## Your assignment
Search the entries below for the word "that" and copy every line where it appears.
[Start of Attachment]
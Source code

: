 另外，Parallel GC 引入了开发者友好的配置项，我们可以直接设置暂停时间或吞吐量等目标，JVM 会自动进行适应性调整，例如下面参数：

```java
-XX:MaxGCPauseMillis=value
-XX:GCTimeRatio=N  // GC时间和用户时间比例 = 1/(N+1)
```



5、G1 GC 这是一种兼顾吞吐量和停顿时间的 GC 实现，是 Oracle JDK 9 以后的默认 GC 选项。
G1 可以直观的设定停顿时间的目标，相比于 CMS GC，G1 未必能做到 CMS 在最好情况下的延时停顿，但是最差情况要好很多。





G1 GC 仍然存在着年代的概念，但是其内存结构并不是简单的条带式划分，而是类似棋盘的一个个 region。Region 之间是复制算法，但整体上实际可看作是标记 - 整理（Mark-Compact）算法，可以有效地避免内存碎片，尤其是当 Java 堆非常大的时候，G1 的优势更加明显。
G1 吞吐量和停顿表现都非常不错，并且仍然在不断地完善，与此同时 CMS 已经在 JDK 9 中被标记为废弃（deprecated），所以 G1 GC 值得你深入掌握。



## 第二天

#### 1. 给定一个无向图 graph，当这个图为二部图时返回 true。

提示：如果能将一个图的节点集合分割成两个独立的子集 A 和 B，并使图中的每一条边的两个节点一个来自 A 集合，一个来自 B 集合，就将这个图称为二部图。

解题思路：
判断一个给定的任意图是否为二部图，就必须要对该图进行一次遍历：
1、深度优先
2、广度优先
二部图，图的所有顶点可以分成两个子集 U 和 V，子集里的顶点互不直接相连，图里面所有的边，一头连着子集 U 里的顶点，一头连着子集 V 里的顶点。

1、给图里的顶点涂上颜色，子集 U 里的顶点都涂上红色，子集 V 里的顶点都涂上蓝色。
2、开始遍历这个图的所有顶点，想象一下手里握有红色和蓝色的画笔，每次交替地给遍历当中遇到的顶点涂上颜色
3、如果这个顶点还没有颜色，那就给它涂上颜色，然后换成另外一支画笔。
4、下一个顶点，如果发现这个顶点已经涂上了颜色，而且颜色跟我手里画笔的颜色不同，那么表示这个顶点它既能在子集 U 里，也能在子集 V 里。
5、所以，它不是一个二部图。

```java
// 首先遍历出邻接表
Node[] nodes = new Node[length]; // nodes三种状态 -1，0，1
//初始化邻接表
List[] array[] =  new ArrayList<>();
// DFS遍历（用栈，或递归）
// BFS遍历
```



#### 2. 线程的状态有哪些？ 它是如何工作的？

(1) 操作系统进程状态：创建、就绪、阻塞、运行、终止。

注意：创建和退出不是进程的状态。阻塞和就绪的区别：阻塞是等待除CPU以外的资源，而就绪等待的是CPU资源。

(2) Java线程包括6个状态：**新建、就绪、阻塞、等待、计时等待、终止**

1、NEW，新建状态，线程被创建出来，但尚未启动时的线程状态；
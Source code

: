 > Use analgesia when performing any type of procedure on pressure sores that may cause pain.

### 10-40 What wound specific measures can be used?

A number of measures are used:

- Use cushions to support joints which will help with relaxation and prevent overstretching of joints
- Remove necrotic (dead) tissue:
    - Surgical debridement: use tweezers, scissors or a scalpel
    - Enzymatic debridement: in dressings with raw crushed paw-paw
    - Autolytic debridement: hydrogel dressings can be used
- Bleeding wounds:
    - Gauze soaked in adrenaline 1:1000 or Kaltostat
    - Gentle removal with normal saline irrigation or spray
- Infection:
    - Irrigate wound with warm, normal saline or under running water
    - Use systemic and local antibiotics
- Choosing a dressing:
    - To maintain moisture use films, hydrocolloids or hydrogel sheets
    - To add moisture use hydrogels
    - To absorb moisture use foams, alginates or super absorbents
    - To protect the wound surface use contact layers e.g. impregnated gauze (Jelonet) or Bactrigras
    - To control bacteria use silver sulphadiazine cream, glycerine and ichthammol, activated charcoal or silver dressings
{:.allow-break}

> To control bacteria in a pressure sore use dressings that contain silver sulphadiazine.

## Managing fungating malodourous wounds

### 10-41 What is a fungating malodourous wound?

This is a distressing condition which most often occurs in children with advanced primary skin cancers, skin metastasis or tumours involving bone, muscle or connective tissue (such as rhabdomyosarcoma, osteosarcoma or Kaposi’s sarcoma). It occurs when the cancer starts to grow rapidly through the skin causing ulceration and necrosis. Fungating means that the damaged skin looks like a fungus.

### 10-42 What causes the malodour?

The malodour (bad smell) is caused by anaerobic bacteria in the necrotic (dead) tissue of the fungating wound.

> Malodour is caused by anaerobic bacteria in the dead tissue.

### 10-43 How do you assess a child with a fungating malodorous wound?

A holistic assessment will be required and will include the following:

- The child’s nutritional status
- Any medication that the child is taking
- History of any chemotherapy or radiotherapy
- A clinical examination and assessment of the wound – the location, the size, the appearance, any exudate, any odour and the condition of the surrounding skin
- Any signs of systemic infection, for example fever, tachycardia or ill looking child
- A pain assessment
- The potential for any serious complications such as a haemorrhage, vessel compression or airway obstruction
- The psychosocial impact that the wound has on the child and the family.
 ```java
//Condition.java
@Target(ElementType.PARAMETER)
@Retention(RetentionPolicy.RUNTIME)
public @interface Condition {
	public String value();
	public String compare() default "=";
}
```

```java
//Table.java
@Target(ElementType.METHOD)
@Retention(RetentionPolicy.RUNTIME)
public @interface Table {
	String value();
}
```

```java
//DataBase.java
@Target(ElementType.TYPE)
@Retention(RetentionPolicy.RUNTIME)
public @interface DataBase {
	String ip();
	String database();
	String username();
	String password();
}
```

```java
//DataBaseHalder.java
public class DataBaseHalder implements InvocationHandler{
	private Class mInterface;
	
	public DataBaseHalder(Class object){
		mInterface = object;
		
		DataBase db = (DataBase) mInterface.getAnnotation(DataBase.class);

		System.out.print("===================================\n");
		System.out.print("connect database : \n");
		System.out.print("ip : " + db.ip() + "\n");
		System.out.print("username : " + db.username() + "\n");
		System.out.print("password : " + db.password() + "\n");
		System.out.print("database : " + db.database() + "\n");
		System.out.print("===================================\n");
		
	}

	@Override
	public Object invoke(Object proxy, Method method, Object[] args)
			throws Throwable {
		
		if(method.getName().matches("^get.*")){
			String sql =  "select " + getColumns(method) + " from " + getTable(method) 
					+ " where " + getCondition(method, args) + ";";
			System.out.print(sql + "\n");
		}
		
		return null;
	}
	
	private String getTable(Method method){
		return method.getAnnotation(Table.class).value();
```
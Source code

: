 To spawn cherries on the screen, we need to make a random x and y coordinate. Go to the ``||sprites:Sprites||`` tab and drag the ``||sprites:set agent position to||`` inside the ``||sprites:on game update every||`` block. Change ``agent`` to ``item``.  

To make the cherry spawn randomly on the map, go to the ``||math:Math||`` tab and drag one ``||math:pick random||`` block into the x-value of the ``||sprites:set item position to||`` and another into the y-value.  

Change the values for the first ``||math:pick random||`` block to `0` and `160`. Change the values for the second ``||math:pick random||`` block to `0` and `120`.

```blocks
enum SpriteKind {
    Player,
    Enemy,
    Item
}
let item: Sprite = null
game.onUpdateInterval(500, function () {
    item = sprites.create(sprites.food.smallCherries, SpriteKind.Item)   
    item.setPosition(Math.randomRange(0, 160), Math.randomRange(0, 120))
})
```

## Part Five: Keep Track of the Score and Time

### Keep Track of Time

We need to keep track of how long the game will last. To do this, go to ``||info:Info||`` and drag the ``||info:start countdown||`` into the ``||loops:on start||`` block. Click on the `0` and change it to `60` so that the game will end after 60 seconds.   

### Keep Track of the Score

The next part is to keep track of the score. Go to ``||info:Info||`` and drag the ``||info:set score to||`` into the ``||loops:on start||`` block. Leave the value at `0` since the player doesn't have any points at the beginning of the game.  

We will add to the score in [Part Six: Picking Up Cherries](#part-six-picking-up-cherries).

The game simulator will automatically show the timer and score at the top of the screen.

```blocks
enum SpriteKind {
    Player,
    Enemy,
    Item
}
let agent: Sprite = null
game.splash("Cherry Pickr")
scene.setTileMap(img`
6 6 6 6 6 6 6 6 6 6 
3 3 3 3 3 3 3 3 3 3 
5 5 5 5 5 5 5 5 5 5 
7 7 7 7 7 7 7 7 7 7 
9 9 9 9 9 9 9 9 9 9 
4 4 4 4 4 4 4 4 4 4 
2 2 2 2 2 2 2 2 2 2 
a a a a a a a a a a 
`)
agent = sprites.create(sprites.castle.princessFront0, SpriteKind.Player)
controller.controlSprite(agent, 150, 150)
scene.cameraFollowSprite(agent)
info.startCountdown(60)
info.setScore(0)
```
[End of Attachment]
## Output of the exercise
: > Use analgesia when performing any type of procedure on pressure sores that may cause pain.
> To control bacteria in a pressure sore use dressings that contain silver sulphadiazine.
This is a distressing condition which most often occurs in children with advanced primary skin cancers, skin metastasis or tumours involving bone, muscle or connective tissue (such as rhabdomyosarcoma, osteosarcoma or Kaposi’s sarcoma). It occurs when the cancer starts to grow rapidly through the skin causing ulceration and necrosis. Fungating means that the damaged skin looks like a fungus.
- Any medication that the child is taking
- The psychosocial impact that the wound has on the child and the family.
We need to keep track of how long the game will last. To do this, go to ``||info:Info||`` and drag the ``||info:start countdown||`` into the ``||loops:on start||`` block. Click on the `0` and change it to `60` so that the game will end after 60 seconds.   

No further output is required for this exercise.